Among the twelve stories in the “Identity” section, there are several about coming out and about the culture shock for foreign-born children on their first visit to India for family visits, and one about a high school girl who makes the difficult decision to begin wearing the hijab. “Born Untouchable,” by Canadian Meera Solanki Estrada, is a deeply moving piece about casteism. She interviewed her father about his family’s history as untouchables. Of his school days, her father matter-of-factly related, “Ours was the era of segregation, so I could go into the classroom. But we had to sit on the floor in the back of the class. And when the master did the roll call, they didn’t say our name, just BC for backward class. That is the name we answered to.”

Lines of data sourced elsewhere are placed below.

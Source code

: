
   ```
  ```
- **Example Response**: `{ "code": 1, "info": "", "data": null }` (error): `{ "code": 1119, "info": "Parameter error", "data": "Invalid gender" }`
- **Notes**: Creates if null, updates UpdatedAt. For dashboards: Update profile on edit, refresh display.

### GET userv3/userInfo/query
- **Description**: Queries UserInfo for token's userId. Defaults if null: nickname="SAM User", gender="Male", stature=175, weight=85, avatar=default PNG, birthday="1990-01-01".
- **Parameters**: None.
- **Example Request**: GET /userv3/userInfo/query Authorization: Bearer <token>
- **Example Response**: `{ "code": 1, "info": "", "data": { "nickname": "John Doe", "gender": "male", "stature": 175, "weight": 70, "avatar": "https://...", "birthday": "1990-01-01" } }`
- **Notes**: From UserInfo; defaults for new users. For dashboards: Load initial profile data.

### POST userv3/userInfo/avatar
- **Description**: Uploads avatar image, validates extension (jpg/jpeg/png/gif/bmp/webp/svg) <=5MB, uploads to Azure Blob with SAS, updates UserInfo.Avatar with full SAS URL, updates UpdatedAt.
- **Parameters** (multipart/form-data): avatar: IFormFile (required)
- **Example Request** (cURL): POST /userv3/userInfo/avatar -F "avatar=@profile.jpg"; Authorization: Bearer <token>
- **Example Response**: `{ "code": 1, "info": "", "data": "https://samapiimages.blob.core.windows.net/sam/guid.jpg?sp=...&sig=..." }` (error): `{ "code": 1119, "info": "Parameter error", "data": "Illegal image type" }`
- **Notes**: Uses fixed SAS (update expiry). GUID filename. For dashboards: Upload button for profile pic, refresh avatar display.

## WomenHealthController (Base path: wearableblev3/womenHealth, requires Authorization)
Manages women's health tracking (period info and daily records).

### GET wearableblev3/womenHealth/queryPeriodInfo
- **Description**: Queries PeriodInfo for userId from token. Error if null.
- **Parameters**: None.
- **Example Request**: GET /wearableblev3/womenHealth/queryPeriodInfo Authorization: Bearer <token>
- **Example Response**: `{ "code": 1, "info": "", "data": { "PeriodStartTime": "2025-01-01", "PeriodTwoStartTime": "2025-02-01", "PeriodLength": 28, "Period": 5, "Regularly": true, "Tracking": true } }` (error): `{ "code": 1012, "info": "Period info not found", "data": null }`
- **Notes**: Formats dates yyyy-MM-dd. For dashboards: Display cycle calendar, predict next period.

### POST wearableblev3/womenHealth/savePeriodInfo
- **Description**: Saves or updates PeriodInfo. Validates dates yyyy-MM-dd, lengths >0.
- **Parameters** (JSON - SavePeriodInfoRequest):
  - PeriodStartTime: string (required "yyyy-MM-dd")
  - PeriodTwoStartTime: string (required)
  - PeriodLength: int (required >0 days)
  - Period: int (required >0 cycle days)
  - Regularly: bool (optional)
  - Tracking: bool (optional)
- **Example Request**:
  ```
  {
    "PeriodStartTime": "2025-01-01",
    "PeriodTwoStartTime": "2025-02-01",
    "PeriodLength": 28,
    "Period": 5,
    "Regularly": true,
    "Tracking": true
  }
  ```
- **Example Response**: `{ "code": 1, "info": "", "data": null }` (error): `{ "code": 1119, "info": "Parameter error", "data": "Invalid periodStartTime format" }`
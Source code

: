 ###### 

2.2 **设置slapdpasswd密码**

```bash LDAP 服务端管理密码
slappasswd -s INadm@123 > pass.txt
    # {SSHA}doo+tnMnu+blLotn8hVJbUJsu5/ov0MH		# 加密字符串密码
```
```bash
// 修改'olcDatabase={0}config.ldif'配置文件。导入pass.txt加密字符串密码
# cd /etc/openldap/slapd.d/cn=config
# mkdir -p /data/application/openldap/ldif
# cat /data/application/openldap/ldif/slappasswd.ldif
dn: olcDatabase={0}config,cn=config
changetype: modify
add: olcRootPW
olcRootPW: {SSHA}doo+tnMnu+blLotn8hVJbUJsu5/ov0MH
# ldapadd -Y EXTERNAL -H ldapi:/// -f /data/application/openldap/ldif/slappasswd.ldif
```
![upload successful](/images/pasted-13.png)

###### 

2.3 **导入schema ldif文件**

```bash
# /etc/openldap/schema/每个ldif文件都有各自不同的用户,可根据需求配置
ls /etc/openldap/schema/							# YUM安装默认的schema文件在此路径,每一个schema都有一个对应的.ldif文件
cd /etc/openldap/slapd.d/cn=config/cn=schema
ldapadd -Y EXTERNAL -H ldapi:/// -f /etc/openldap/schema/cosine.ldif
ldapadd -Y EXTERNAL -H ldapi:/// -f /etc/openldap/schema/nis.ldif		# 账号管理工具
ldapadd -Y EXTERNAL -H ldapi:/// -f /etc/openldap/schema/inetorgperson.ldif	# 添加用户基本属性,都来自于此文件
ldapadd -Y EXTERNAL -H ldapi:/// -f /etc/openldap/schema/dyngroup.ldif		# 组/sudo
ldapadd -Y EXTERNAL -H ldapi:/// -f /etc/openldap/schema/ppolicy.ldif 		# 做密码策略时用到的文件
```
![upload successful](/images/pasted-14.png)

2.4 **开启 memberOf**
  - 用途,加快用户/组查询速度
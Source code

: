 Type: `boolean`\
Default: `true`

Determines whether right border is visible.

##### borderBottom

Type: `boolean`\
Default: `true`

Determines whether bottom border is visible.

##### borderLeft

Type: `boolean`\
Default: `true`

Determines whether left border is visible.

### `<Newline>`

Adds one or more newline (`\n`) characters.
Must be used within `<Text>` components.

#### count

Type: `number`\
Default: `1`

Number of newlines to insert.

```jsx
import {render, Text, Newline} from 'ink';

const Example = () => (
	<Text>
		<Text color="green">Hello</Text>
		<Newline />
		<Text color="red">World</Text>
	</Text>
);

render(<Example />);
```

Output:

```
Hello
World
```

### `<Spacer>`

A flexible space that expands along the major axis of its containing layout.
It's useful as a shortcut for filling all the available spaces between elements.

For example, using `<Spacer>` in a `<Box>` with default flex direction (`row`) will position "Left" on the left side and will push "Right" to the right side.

Three of the nine stories in the “Being” section begin with sensitive content warnings and the phone number for the national suicide hotline, which speaks volumes about the emotional toll of carrying generations of untold stories, such as children attending all or predominantly white schools where they were bullied and learned to resent their appearance. In “Dark and Lovely,” Apoorva Varghese, as a young, dark-skinned child visiting relatives in India, becomes infatuated with a handsome Bollywood star. When his screen persona falls for a light-skinned beauty, she slavers herself with illicitly purchased skin-lightening cream. “I didn’t know it then,” Varghese writes, “but that moment launched me on a journey to self-love that has been slow, steady, and ongoing.”
The final section, “Relationships,” is comprised of eleven essays, on topics ranging from infidelity to end-of-life rituals in the Sikh tradition to a daughter caught between warring parents. In her piece “In the Eye of the Beholder,” Nina Malagi returns from the United States to her ancestral city (Ahmedabad, Gujarat) after ending a twenty-year marriage to negotiate the sale of the couple’s co-owned flat. She’d once defended the gender-bound box she’d found herself in:
As she explained to friends after a difficult 36-hour labor, “The woman always goes home to her parents’ house to give birth and the husband turns up months later,” I patiently explained. That’s how we do it in Indian culture, I lied. And I shamed them for false cultural insensitivity to silence my own shame.
Untold: defining moments of the uprooted is a varied, immersive, informative read. These short pieces of creative nonfiction should be of interest to anyone. These are the true stories of South Asian writers. They are also, simply, true life stories of love, loss, sickness, pain, fear; all the emotions, all the ways in which people—in these stories, brown people—struggle to make lives and to find peace and happiness for themselves and their loved ones under circumstances that, all too often, are less than hospitable, less than welcoming.